Dutch trampoline gymnast

Andrea Augusta Gemma "Rea" Lenders (born 29 December 1980) is a former individual trampoline gymnast from the Netherlands. She competed at both the 2004 and 2012 Summer Olympics and was a ten-time Dutch national champion.

== Career ==
Lenders was discovered by a coach at age 6. She won ten Dutch national titles during her career.

Lenders competed in the women's trampoline event at the 2004 Summer Olympics. After finishing in 8th place in the qualification round, she also finished in 8th position in the final. She was the first Dutch women to compete in the trampoline event at the Olympic Games.

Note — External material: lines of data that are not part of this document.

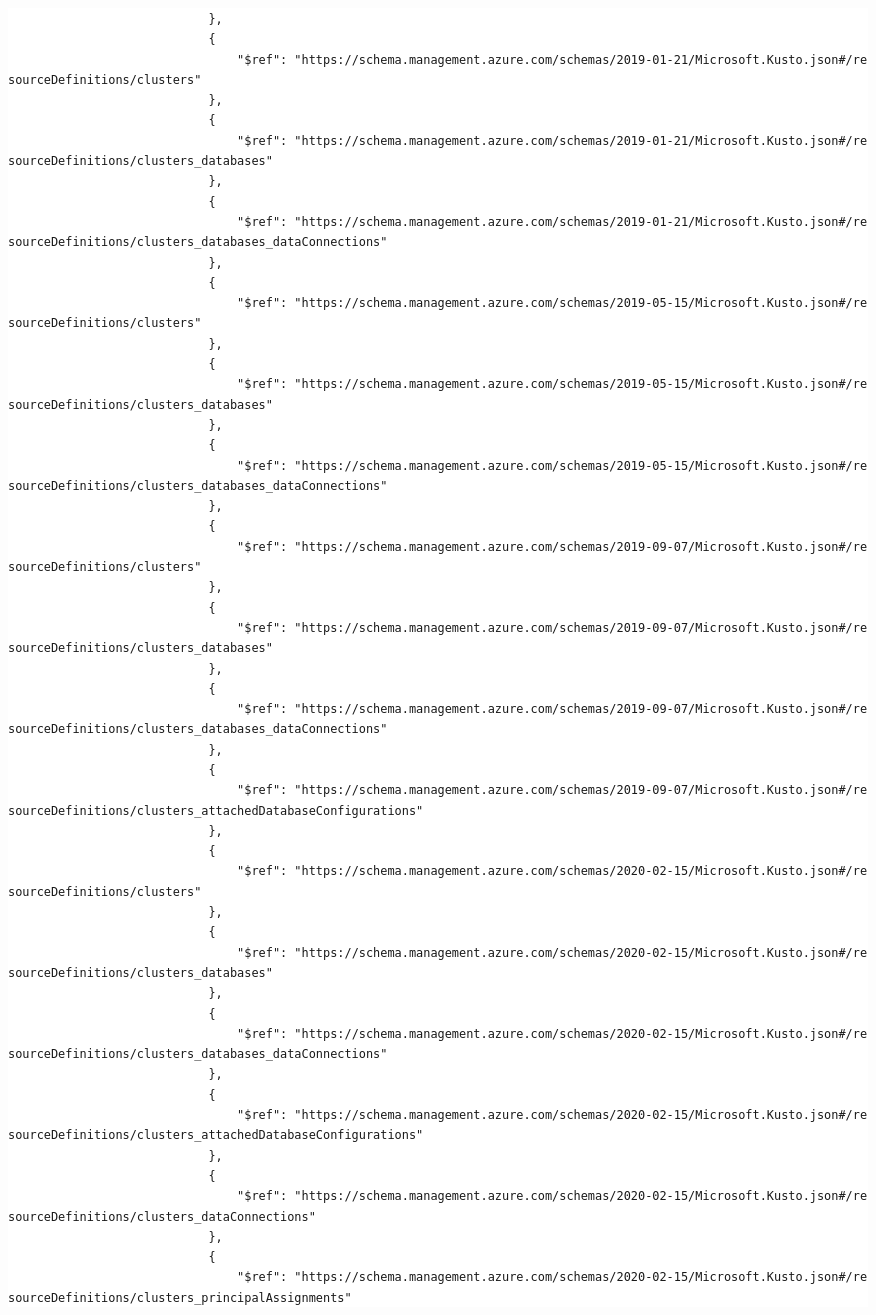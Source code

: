                                 },
                                {
                                    "$ref": "https://schema.management.azure.com/schemas/2019-01-21/Microsoft.Kusto.json#/resourceDefinitions/clusters"
                                },
                                {
                                    "$ref": "https://schema.management.azure.com/schemas/2019-01-21/Microsoft.Kusto.json#/resourceDefinitions/clusters_databases"
                                },
                                {
                                    "$ref": "https://schema.management.azure.com/schemas/2019-01-21/Microsoft.Kusto.json#/resourceDefinitions/clusters_databases_dataConnections"
                                },
                                {
                                    "$ref": "https://schema.management.azure.com/schemas/2019-05-15/Microsoft.Kusto.json#/resourceDefinitions/clusters"
                                },
                                {
                                    "$ref": "https://schema.management.azure.com/schemas/2019-05-15/Microsoft.Kusto.json#/resourceDefinitions/clusters_databases"
                                },
                                {
                                    "$ref": "https://schema.management.azure.com/schemas/2019-05-15/Microsoft.Kusto.json#/resourceDefinitions/clusters_databases_dataConnections"
                                },
                                {
                                    "$ref": "https://schema.management.azure.com/schemas/2019-09-07/Microsoft.Kusto.json#/resourceDefinitions/clusters"
                                },
                                {
                                    "$ref": "https://schema.management.azure.com/schemas/2019-09-07/Microsoft.Kusto.json#/resourceDefinitions/clusters_databases"
                                },
                                {
                                    "$ref": "https://schema.management.azure.com/schemas/2019-09-07/Microsoft.Kusto.json#/resourceDefinitions/clusters_databases_dataConnections"
                                },
                                {
                                    "$ref": "https://schema.management.azure.com/schemas/2019-09-07/Microsoft.Kusto.json#/resourceDefinitions/clusters_attachedDatabaseConfigurations"
                                },
                                {
                                    "$ref": "https://schema.management.azure.com/schemas/2020-02-15/Microsoft.Kusto.json#/resourceDefinitions/clusters"
                                },
                                {
                                    "$ref": "https://schema.management.azure.com/schemas/2020-02-15/Microsoft.Kusto.json#/resourceDefinitions/clusters_databases"
                                },
                                {
                                    "$ref": "https://schema.management.azure.com/schemas/2020-02-15/Microsoft.Kusto.json#/resourceDefinitions/clusters_databases_dataConnections"
                                },
                                {
                                    "$ref": "https://schema.management.azure.com/schemas/2020-02-15/Microsoft.Kusto.json#/resourceDefinitions/clusters_attachedDatabaseConfigurations"
                                },
                                {
                                    "$ref": "https://schema.management.azure.com/schemas/2020-02-15/Microsoft.Kusto.json#/resourceDefinitions/clusters_dataConnections"
                                },
                                {
                                    "$ref": "https://schema.management.azure.com/schemas/2020-02-15/Microsoft.Kusto.json#/resourceDefinitions/clusters_principalAssignments"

At the 2005 World Championships, she placed 4th. However, she missed qualifying for the 2008 Summer Olympics after she placed 25th at the 2007 World Championships.

Lenders finished 15th in qualifications at the 2010 World Championships. Afterward, she suffered a series of injuries that kept her from training for about a year. She only started training again shortly before the 2011 World Championships. There she finished 22nd in qualifications.

In January 2012, Lenders competed at the 2012 Gymnastics Olympic Test Event in hopes of earning one of the six available quotas. She joked that she was not bothered by competing as the 13th competitor at 13:00 on a Friday the 13th. She won the silver medal in the final with the highest execution score.

At the 2012 Summer Olympics, she finished 13th in the qualification and did not qualify for the final. Lenders expressed disappointment over her performance.

Lenders continued training. After the end of 2015, ahead of the 2016 European Championships, she coached herself as she could no longer afford to pay her coach. She finished in 47th place in qualifications.

== Personal life ==
Lenders's parents both died within six months of each other before 2016. She considered halting her competitive career at the time but ultimately decided to continue.